上述した実施の形態2では、第1絶縁プレート50、第2絶縁プレート60および絶縁ブロック70bを交換することによってプローブの配置変更を行うことができるが、少なくとも絶縁ブロック70bがプローブの配置に応じて孔の配置や径が異なっていればよい。具体的には、例えば絶縁ブロックがプローブの配置に応じて孔が形成されていれば、第1絶縁プレートおよび第2絶縁プレートには金属ブロックと同等の孔(小径部431および441)が形成されるものであってもよい。これにより、絶縁ブロック70bを交換するのみでプローブの配置変更に対応することができる。
なお、上述したプローブは、各孔において係止可能であれば、プランジャとコイルばねで構成されるものに限らず、ポゴピン、またはワイヤーを弓状に撓ませて荷重を得るワイヤープローブでもよい。また、グランド用プローブ2は、回路基板200から半導体集積回路100へ電源を供給する給電用のコンタクトプローブに代えても適用可能である。
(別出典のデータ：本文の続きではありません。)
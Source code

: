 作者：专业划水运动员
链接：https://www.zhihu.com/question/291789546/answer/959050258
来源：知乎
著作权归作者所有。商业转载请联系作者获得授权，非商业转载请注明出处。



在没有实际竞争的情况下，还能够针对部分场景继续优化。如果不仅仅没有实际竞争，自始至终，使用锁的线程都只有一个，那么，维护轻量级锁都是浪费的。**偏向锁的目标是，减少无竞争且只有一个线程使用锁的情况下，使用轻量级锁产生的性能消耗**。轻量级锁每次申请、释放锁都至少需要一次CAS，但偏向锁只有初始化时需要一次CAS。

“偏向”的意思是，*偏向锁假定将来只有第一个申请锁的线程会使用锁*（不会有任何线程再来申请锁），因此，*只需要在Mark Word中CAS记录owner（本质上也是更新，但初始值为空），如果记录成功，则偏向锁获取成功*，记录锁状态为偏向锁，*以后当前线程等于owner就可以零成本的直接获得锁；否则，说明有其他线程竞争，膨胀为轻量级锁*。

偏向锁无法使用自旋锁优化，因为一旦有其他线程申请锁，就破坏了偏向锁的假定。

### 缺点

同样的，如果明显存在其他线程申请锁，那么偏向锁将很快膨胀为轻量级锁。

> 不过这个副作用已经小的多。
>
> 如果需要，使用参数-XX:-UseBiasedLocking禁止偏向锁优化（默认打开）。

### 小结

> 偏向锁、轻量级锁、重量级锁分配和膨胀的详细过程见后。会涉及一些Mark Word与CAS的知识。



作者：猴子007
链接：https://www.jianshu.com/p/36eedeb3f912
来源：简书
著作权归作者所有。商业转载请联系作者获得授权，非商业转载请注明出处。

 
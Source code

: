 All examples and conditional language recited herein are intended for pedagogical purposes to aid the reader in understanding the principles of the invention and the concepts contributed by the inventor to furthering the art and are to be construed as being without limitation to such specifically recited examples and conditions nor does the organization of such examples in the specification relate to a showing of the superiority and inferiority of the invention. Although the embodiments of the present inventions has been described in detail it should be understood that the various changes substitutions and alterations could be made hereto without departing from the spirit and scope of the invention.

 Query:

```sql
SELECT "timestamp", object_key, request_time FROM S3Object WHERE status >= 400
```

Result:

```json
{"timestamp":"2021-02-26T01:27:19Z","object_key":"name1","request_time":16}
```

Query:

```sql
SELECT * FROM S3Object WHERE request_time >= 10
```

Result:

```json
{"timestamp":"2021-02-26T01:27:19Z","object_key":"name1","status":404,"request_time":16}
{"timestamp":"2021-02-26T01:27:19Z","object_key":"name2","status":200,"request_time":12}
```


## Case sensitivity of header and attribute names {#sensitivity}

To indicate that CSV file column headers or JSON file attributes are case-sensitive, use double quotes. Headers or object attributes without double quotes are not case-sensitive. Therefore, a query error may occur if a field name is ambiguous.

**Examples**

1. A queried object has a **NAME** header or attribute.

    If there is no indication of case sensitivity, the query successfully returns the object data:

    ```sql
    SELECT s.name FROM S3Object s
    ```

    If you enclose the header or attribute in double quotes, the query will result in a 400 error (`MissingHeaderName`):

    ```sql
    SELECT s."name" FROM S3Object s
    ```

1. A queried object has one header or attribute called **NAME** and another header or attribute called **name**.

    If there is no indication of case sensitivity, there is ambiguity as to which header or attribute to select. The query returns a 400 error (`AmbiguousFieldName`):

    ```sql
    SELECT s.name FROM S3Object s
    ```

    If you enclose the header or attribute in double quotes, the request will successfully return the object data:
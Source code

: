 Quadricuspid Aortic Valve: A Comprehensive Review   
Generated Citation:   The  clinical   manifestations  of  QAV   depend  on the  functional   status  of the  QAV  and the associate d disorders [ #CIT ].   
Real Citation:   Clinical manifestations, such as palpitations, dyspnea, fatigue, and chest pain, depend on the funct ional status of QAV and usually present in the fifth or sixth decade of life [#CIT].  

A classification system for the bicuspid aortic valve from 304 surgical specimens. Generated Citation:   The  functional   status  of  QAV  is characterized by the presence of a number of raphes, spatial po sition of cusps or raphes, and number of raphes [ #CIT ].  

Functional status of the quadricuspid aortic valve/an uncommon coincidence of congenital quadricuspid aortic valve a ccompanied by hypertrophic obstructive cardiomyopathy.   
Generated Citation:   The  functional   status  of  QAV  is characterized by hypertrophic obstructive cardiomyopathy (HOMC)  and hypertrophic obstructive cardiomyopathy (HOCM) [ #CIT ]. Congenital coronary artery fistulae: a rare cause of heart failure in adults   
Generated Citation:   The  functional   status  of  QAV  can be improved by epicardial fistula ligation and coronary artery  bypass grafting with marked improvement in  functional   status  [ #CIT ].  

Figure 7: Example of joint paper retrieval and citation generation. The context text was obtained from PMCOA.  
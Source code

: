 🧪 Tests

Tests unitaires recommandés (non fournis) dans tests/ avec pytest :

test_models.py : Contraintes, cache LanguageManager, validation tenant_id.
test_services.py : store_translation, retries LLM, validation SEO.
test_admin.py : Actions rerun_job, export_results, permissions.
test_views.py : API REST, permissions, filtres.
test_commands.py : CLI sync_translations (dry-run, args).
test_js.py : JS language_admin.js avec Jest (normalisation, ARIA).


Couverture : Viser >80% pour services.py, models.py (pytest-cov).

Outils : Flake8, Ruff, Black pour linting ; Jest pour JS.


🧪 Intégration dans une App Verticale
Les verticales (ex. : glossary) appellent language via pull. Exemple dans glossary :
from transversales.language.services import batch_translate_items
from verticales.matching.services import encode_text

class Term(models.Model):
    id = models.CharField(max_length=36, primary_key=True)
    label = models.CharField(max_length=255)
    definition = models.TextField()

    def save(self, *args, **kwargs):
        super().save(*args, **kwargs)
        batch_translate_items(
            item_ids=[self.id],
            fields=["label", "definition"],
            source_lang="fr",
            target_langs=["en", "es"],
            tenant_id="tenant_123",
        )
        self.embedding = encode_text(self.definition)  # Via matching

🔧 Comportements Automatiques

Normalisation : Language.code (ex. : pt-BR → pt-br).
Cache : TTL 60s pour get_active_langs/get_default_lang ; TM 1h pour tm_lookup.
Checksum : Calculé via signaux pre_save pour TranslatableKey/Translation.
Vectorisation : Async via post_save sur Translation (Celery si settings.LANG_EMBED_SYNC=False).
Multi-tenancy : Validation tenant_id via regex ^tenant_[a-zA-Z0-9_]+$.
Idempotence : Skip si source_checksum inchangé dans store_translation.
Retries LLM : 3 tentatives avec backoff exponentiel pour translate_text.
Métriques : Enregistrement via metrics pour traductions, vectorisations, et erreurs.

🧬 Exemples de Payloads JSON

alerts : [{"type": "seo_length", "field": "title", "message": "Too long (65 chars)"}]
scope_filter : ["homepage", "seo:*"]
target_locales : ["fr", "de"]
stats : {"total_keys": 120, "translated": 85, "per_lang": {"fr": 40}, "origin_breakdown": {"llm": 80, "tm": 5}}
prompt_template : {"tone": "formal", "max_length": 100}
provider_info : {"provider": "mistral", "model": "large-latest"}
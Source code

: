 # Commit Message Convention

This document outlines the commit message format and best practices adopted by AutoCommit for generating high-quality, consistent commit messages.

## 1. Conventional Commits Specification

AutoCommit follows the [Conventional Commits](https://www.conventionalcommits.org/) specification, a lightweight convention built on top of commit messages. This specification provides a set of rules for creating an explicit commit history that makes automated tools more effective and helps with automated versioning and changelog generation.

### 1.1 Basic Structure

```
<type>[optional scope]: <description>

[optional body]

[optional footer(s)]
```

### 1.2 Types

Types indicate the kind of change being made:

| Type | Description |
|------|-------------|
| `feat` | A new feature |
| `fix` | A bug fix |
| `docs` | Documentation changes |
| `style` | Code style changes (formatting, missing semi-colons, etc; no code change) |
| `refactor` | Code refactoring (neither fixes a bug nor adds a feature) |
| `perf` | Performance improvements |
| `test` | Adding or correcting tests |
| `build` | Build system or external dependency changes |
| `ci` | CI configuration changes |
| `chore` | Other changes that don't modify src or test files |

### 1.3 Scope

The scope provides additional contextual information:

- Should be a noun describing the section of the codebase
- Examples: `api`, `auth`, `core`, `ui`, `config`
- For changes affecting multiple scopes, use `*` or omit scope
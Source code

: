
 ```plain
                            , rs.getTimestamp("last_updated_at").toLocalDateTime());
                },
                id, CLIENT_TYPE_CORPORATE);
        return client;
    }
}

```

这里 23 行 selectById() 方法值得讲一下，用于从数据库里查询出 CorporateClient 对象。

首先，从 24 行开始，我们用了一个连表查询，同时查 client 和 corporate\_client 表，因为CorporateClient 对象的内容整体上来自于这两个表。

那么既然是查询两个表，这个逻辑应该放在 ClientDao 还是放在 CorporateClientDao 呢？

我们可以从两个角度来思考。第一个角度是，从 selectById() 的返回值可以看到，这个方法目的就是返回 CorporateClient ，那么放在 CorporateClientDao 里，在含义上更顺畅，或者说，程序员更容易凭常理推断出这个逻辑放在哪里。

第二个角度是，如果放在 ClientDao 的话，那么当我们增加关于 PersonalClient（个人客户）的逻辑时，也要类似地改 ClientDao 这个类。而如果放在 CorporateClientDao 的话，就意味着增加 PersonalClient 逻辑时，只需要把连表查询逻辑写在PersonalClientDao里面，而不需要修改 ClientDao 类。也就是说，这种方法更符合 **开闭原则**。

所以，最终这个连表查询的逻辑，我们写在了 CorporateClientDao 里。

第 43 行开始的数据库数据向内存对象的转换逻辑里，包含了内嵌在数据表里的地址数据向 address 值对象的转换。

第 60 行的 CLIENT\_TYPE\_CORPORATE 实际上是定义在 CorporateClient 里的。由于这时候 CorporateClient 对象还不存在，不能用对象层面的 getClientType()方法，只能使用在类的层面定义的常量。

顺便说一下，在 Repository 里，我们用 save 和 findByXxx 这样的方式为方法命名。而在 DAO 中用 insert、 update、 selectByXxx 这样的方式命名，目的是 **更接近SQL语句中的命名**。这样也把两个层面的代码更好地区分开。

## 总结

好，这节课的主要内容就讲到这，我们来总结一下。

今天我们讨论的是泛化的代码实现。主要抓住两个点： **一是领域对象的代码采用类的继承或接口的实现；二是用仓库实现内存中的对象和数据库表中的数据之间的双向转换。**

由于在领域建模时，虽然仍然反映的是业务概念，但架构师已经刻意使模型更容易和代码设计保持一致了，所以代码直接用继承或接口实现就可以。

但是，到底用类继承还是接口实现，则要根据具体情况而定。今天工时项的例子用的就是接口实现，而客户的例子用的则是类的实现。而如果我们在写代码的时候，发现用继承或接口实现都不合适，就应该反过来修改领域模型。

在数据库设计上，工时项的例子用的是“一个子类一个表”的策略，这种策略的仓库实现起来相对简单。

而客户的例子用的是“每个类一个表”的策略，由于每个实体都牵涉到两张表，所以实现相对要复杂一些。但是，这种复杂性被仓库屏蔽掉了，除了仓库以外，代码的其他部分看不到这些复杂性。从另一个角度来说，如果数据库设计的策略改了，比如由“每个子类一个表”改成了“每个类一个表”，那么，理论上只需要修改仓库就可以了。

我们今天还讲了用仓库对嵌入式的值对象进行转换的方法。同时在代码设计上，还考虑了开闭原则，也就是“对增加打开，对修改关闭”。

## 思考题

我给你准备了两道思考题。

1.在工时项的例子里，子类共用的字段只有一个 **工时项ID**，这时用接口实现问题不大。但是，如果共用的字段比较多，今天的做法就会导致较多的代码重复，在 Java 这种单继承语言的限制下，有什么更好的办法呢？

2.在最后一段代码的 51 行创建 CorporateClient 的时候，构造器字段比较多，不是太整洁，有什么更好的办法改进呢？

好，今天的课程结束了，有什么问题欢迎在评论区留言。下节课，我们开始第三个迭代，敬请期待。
また、上述した実施の形態1では、図2〜5に示すホルダ孔43,44において、プローブを収容していない孔があるものとして説明したが、プローブユニットとして配設し得るプローブの数が同じであって、孔の形成位置が同じである場合は、プローブを収容していない孔は存在しないこととなる。すなわち、すべてのホルダ孔43,44にグランド用プローブ2および信号用プローブ3のいずれかが収容され、検査を行う半導体集積回路の電極配置によって収容するプローブを、グランド用プローブ2から信号用プローブ3に交換する場合、または信号用プローブ3からグランド用プローブ2に交換する場合もある。
また、上述した実施の形態1,2において、各フランジ部の各先端部側の端部およびホルダ孔の大径部と小径部との各境界壁面がテーパ状をなすものであってもよい。これにより、グランド用プローブ2をプローブホルダ4〜4bに取り付けた場合のグランド用プローブ2の軸線方向と垂直な方向の位置決めを一段と確実に行うことができる。
また、上述した実施の形態1,2において、第1絶縁プレート50(50a)および第2絶縁プレート60(60a)は、厚みが同等(同一形状)であってもよいし、厚みが異なっていてもよい。また、第1孔同士の開口の径、または第2孔同士の開口の径は同一であってもよいし、第1孔同士の開口の径、または第2孔同士の開口の径が異なるものであってもよい。
また、上述した実施の形態1において、絶縁ブロック70を収容する収容部45が、第1部材41に形成されるものとして説明したが、第2部材42に形成されるものであってもよい。
また、上述した実施の形態1,2において、回路基板200と接触する先端部22a,32a,32eが、一つの頭頂部を有する略錘状をなすものとして説明したが、先端部21a,31a,31fのように、複数の爪部(頭頂部)を有するものであってもよい。
また、上述した実施の形態1,2において、コイルばね23が、密着巻き部23aおよび粗巻き部23bからなるものとして説明したが、すべてが密着巻きで巻回されていてもよいし、すべてが粗巻きで巻回されていてもよい。
以上のように、本発明にかかるプローブユニットは、コンタクトプローブの配置の変更が可能であるとともに、コンタクトプローブを適切に配置することに有用である。